───── PROVIDED RECORDS

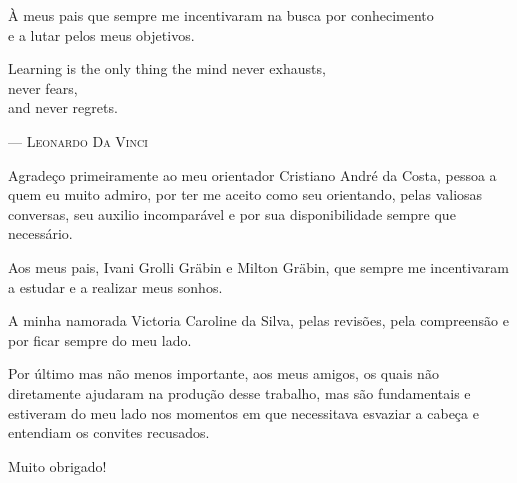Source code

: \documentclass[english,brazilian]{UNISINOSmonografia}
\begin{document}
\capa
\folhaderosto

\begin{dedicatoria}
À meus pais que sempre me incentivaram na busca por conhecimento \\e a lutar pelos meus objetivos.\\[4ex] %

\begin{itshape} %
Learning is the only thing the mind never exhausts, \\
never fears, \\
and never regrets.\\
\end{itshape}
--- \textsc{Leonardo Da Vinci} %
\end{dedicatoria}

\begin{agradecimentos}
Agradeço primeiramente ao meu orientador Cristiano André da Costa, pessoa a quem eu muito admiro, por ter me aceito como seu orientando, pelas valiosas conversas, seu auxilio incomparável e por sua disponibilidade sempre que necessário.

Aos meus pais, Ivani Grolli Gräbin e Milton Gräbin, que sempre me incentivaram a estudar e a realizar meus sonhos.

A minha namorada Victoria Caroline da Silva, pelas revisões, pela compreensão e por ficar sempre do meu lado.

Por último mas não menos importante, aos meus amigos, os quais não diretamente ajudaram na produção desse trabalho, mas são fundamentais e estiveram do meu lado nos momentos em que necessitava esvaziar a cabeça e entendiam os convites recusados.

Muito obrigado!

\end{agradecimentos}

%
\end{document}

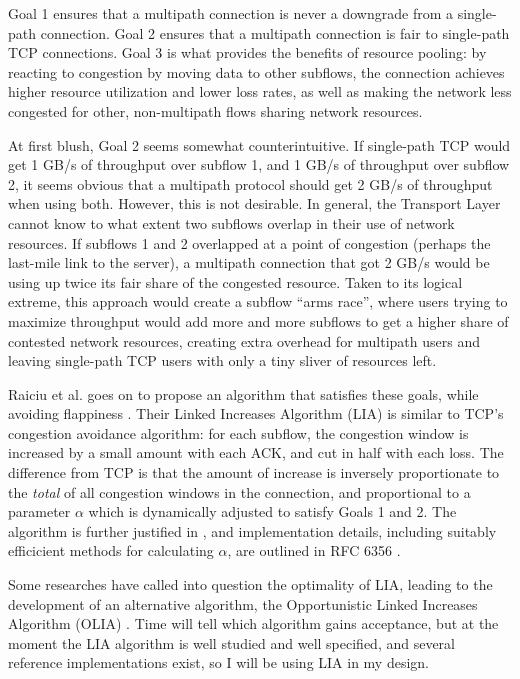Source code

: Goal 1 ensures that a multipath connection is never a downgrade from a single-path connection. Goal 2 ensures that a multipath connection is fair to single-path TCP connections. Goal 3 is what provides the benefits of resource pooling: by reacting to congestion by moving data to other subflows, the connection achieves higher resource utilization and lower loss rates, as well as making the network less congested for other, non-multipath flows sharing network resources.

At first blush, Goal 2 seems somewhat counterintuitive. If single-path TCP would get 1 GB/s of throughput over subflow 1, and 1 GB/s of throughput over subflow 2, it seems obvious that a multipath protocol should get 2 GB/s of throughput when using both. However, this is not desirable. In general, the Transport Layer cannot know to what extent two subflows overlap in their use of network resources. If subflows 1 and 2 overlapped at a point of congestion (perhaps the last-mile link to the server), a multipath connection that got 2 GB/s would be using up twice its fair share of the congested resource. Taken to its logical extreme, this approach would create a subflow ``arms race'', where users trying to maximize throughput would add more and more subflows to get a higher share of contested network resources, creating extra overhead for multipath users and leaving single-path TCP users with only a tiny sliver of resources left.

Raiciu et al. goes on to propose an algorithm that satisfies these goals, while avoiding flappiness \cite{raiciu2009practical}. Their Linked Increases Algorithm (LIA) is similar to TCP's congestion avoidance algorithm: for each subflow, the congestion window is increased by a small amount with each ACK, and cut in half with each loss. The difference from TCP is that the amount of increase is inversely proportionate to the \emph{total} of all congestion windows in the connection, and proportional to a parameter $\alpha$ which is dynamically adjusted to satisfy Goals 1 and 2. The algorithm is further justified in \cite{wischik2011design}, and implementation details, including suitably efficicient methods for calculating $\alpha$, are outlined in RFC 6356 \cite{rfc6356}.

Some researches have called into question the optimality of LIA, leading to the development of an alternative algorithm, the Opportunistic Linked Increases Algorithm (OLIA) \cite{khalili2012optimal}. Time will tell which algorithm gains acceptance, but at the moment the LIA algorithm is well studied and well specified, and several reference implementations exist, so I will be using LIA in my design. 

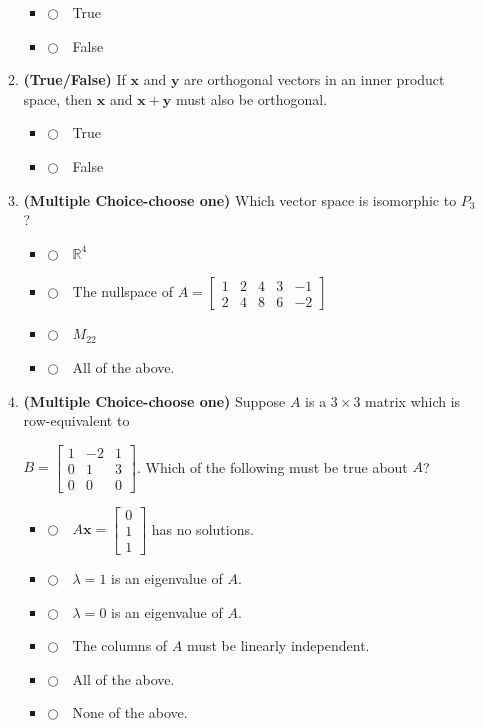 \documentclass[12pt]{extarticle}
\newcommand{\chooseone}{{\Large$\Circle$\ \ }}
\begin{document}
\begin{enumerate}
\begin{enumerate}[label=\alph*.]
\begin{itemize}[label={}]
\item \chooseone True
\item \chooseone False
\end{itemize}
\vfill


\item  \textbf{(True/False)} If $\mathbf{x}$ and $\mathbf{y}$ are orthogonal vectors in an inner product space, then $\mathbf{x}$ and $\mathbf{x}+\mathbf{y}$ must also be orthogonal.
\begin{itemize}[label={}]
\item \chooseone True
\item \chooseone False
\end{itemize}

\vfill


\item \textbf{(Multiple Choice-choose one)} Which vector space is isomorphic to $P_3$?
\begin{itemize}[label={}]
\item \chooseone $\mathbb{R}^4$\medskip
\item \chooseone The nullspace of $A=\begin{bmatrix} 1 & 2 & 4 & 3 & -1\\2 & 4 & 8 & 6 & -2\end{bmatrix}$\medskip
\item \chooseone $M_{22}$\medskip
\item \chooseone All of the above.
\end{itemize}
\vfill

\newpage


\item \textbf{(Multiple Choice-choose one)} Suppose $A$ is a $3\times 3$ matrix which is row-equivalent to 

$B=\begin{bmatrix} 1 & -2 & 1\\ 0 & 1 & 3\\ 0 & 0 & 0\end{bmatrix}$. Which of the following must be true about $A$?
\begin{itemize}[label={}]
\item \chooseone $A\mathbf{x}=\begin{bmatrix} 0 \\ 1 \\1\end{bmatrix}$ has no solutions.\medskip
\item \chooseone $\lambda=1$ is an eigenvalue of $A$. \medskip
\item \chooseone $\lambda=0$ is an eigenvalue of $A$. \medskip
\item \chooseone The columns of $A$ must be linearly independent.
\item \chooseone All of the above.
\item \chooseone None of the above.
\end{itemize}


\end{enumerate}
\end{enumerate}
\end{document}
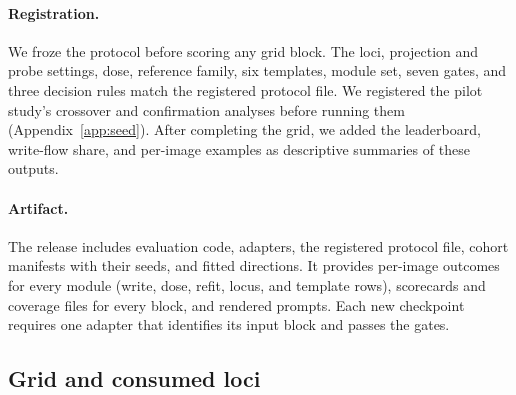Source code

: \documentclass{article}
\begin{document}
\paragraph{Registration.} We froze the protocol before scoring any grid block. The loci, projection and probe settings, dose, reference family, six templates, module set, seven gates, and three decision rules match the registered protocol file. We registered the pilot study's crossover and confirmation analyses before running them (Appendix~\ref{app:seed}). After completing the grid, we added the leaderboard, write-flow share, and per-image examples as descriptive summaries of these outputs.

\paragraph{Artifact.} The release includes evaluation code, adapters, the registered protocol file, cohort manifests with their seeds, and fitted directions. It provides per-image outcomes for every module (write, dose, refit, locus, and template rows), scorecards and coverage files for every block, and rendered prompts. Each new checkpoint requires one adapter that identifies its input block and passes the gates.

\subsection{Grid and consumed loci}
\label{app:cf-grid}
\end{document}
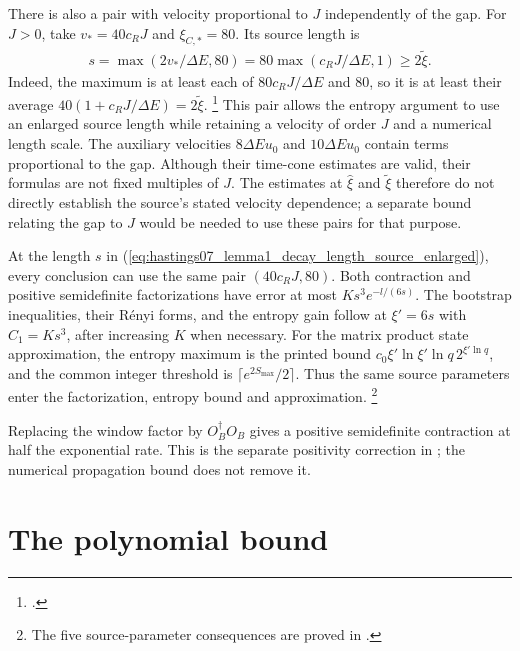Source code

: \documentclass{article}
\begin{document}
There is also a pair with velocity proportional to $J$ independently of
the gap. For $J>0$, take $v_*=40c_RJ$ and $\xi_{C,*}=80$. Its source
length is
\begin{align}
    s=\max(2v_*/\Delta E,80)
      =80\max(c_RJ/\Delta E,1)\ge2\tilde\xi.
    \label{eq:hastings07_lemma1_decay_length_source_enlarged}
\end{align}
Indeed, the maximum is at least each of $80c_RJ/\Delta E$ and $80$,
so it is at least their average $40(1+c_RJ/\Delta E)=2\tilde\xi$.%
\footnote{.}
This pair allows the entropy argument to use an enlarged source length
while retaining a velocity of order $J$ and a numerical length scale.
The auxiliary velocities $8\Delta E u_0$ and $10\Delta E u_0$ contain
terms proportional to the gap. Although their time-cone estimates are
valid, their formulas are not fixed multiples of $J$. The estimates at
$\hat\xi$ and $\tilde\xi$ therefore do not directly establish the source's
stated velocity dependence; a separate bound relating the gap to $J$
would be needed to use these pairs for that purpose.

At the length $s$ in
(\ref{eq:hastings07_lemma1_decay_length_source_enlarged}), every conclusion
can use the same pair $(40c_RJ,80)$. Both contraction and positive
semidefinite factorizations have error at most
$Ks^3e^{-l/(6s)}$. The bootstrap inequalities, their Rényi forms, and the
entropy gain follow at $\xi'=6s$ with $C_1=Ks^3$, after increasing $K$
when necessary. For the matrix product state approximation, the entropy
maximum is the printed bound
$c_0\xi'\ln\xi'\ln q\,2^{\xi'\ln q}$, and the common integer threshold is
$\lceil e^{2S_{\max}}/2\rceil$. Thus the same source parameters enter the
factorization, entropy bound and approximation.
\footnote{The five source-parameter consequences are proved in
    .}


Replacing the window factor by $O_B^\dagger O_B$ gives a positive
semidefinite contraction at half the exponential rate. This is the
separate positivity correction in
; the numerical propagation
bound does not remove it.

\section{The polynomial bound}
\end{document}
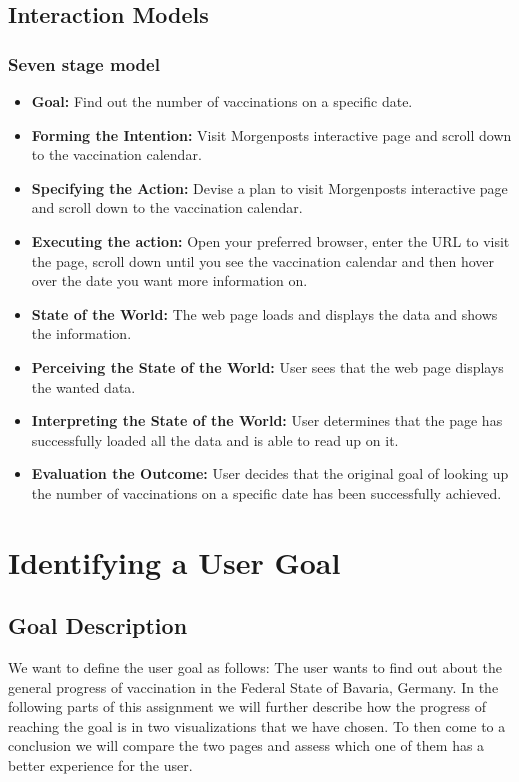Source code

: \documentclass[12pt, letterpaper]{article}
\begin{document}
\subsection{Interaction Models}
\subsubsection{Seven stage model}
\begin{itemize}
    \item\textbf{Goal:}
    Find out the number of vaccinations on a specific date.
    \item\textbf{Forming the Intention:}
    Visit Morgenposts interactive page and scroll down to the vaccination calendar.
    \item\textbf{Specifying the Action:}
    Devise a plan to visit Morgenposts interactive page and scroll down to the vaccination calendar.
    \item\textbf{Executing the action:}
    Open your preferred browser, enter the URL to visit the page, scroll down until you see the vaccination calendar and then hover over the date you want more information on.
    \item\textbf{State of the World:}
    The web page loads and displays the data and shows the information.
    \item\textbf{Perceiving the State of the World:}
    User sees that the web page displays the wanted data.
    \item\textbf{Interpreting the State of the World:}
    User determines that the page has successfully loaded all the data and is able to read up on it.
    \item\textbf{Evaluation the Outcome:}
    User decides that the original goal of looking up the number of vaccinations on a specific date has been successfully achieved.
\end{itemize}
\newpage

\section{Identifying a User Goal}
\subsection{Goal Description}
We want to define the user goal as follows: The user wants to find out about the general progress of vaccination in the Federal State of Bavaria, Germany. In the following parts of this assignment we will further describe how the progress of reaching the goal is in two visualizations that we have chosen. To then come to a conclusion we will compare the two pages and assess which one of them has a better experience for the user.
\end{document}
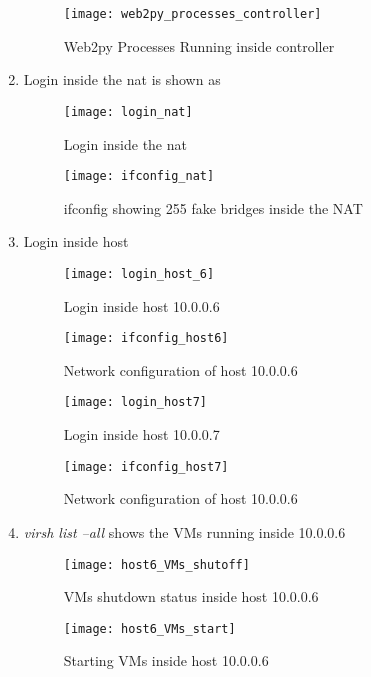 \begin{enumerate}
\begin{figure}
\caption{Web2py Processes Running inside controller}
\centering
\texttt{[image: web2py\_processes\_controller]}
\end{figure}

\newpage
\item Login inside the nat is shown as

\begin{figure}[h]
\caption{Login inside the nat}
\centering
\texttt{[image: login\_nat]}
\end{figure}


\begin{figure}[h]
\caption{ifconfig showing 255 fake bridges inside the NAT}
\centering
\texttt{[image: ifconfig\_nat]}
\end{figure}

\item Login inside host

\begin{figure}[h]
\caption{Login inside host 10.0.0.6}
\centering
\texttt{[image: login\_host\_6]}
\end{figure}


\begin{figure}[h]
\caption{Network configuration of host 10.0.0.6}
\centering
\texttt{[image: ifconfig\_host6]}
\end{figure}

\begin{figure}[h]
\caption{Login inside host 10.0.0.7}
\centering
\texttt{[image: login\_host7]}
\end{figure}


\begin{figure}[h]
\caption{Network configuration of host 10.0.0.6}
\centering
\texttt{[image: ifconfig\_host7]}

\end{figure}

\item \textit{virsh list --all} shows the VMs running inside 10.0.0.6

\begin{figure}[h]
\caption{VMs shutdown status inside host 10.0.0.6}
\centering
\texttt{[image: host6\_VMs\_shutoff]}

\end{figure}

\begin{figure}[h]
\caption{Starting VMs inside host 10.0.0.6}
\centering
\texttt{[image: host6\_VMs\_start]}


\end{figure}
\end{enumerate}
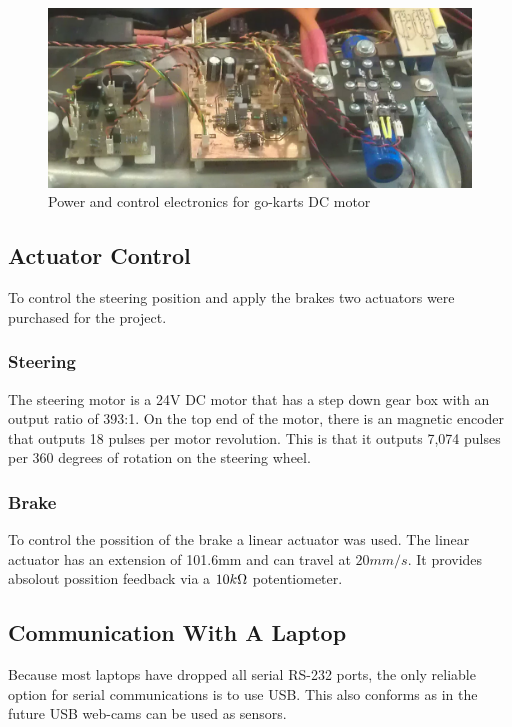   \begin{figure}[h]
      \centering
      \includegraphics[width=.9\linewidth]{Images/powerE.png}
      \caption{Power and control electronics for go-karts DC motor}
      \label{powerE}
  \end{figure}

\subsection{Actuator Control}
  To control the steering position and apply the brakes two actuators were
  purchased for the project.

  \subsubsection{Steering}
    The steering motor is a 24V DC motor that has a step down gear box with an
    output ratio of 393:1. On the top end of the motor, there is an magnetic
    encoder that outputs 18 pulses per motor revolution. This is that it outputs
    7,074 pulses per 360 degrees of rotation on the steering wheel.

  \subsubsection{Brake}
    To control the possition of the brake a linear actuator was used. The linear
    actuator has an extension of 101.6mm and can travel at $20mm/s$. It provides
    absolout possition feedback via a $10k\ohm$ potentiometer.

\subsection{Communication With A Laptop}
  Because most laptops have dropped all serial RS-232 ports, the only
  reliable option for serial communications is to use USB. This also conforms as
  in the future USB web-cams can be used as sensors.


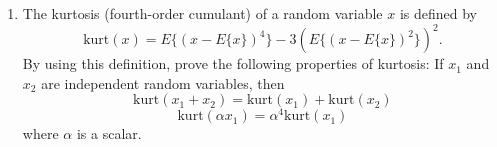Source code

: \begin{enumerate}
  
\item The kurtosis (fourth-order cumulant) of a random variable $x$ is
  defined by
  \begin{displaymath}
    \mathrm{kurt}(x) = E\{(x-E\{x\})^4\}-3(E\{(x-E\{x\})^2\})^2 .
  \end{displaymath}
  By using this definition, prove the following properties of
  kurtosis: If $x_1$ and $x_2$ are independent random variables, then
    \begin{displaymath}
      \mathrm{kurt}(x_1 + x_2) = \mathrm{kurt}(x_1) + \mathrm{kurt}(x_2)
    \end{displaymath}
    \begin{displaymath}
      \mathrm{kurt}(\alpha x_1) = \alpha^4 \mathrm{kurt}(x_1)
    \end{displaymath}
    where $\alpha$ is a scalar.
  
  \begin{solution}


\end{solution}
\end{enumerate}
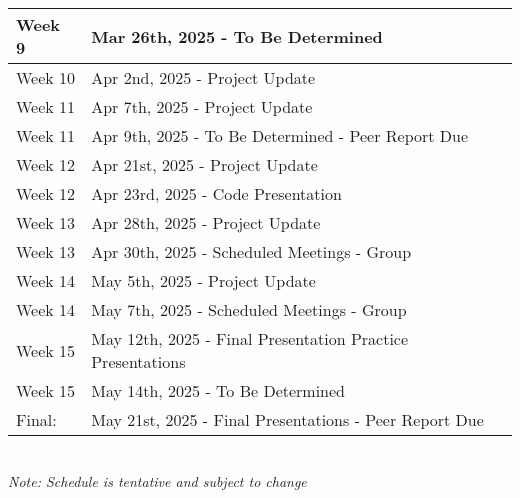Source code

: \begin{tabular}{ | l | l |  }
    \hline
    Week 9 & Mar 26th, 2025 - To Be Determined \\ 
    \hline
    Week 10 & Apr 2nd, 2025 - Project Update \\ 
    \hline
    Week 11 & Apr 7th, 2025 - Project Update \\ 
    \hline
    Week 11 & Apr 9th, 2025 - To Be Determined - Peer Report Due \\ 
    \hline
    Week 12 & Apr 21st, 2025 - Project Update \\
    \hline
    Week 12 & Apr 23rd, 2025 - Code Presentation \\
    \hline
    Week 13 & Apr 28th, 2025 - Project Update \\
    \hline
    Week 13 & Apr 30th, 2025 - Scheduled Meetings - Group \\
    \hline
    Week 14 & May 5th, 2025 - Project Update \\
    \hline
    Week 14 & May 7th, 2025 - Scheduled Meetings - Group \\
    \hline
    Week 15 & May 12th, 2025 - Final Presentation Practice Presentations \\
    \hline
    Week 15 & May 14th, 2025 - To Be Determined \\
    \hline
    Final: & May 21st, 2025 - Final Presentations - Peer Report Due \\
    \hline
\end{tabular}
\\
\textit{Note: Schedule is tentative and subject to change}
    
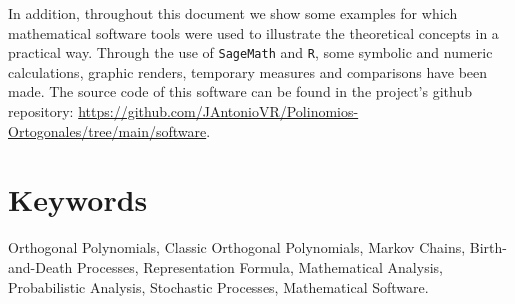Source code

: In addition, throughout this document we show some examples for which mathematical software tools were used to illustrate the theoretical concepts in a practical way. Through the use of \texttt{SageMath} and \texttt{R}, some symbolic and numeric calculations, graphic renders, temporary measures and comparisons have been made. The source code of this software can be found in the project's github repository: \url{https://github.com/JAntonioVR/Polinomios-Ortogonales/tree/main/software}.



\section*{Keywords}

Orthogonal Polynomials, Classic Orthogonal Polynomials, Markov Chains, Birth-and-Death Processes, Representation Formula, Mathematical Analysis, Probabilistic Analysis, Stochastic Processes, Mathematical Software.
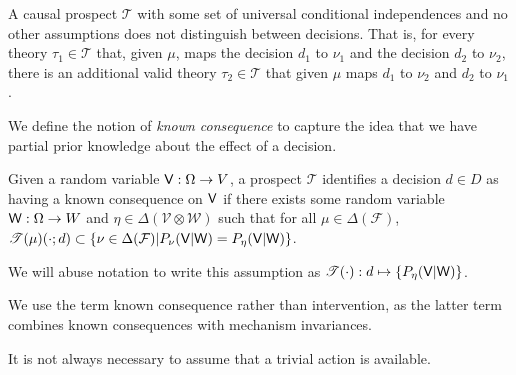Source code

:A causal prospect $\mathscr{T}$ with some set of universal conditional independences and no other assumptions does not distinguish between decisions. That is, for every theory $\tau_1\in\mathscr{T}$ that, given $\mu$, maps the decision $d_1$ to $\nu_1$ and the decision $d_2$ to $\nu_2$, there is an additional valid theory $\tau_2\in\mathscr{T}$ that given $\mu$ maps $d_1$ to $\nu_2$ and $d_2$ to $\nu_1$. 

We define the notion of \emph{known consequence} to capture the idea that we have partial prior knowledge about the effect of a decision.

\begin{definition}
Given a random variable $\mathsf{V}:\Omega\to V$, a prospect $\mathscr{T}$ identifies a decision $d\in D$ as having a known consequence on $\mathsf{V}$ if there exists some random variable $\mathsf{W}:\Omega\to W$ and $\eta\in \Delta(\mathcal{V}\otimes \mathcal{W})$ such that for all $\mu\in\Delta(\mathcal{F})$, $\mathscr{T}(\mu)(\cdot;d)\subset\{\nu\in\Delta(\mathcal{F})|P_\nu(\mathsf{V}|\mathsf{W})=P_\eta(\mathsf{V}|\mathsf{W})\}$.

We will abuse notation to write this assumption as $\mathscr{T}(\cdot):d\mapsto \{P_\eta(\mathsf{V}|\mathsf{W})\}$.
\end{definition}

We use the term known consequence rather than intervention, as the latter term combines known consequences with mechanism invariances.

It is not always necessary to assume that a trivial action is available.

──────────

A complete answer lists every line of the listing above that holds the word "other".

: Goal 1 ensures that a multipath connection is never a downgrade from a single-path connection. Goal 2 ensures that a multipath connection is fair to single-path TCP connections. Goal 3 is what provides the benefits of resource pooling: by reacting to congestion by moving data to other subflows, the connection achieves higher resource utilization and lower loss rates, as well as making the network less congested for other, non-multipath flows sharing network resources.
:A causal prospect $\mathscr{T}$ with some set of universal conditional independences and no other assumptions does not distinguish between decisions. That is, for every theory $\tau_1\in\mathscr{T}$ that, given $\mu$, maps the decision $d_1$ to $\nu_1$ and the decision $d_2$ to $\nu_2$, there is an additional valid theory $\tau_2\in\mathscr{T}$ that given $\mu$ maps $d_1$ to $\nu_2$ and $d_2$ to $\nu_1$. 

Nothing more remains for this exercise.